In a well rehearsed and technically correct cherry picked comment, Morano links to a Steve Goddard article where Goddard mentioned the 1935 Labor Day hurricane as the strongest storm to ever hit land in the US. The implication is that for AGW’s affect on severe weather to be true, past storms can not be as strong as current storms. A ridiculously illogical statement, but that’s the intended message.

Most Powerful Atlantic Hurricanes to hit the US (Figure 1)

As you can see by Figure 1, the Labor Day hurricane is indeed the most powerful to have hit the coast, based not on damage done but on atmospheric pressure.

What Morano Goddard fails to mention is that in any given year there is an energy reserve that is split between the number of yearly storms. That means there could be a small number of severe storms as in 1883 when there were 4 storms, a cat 1, two cat 3s and a cat 4, or a large number of small storms as in 1901 when there were 13 storms, four cat 1s, one cat 2 and the rest never reaching hurricane status, or a combination.

Atlantic Energy Store Model (Figure 2)
Energy Store Model 2 (Figure 3)

The two graphs shown above are weighted to give a rough indication of the Atlantic energy reserve. They are back of the envelope models. The first graph, Figure 2 has non-hurricane storms (tropical storms and tropical depressions) weighted at 1, so the number of those storms are added together. Hurricanes are weighted according to strength, category 1 are given a weight of 2, category 2 are given a weight of 3 and so on. Weighting values are completely arbitrary because we aren’t interested in absolute energy values, just in whether the energy reserves are trending or flat. To show that the values chosen don’t skew the results appreciably, the second graph uses smaller weightings. Category 1 weight is 1.1, category 2 is 1.2, category 3 is 1.3 and so on.

It’s obvious from both Figure2 and Figure3 that the energy store in the Atlantic is trending upward.

Raw Atlantic Storm Numbers

One consequence of an increased store of energy is that the number of storms will go up as shown in the above graph.

Most Powerful Atlantic Hurricane. (Figure 4)

A second consequence of increased available energy is the severity goes up. This doesn’t mean that every year will necessarily have more severe storms than the previous year, or that any given storm will break previous severity records. What it means is the probability of a severe storm will trend upwards. For example a one in a century storm could become a one in a half, or quarter century storm.

The table (Figure4) posted above shows that is happening. Contrary to what Morano Goddard intends the listener to infer, all storms are important, not just those landing on the US coast. Of the top 11 Atlantic storms, 6 of them have occurred since 1997. Only 3 predate the time AGW has become obvious.

What can be learned from this is that because we observe the number of storms increasing, the probability of severe storms going up, as well as an increasing Atlantic ocean energy content, less energy is re-radiating out to space.

___________________________________________________________
Update:

After reading Morano’s post about this article, I listened to the debate again to find where he commented on the 1935 hurricane.
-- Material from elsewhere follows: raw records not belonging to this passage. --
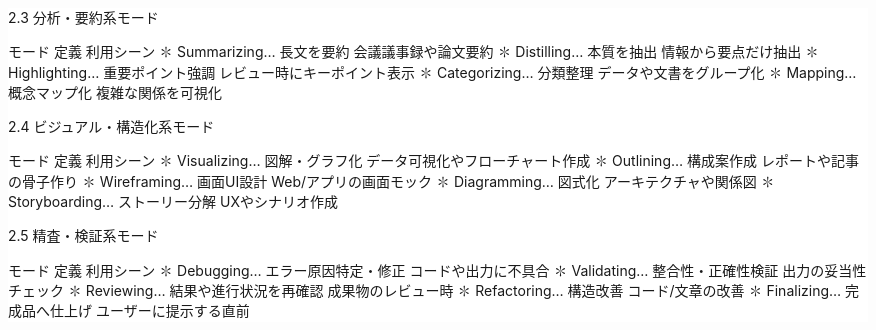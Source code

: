 2.3 分析・要約系モード

モード
定義
利用シーン
✽ Summarizing…
長文を要約
会議議事録や論文要約
✽ Distilling…
本質を抽出
情報から要点だけ抽出
✽ Highlighting…
重要ポイント強調
レビュー時にキーポイント表示
✽ Categorizing…
分類整理
データや文書をグループ化
✽ Mapping…
概念マップ化
複雑な関係を可視化

2.4 ビジュアル・構造化系モード

モード
定義
利用シーン
✽ Visualizing…
図解・グラフ化
データ可視化やフローチャート作成
✽ Outlining…
構成案作成
レポートや記事の骨子作り
✽ Wireframing…
画面UI設計
Web/アプリの画面モック
✽ Diagramming…
図式化
アーキテクチャや関係図
✽ Storyboarding…
ストーリー分解
UXやシナリオ作成

2.5 精査・検証系モード

モード
定義
利用シーン
✽ Debugging…
エラー原因特定・修正
コードや出力に不具合
✽ Validating…
整合性・正確性検証
出力の妥当性チェック
✽ Reviewing…
結果や進行状況を再確認
成果物のレビュー時
✽ Refactoring…
構造改善
コード/文章の改善
✽ Finalizing…
完成品へ仕上げ
ユーザーに提示する直前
His comments at his site are correct, he did not mention that hurricane in the debate. The comment was from Steve Goddard on the ‘Real-Science’ blog.

The most active period for major hurricanes in the US was 1931-1960. The frequency of major hurricanes is now about half what it was 60 years ago. The most intense hurricane to ever hit the US occurred in 1935.

Morano’s blog, climatedepot.com has a page labelled “AZ-Climate-Reality-Check” which is anything but a reality check, but contains a link to a page referencing the Goddard page.

Morano Makes a Claim About Atlantic Hurricanes.

My apologies to Marc Morano for claiming he said something in a debate he didn’t say, although he obviously agrees with it given the links on his site.

My apologies to Charles Johnson for publishing a page with bad information. I was obviously confused by the support given to Goddard by Morano on climatedepot.com.

All errors in this page are mine, and mine alone.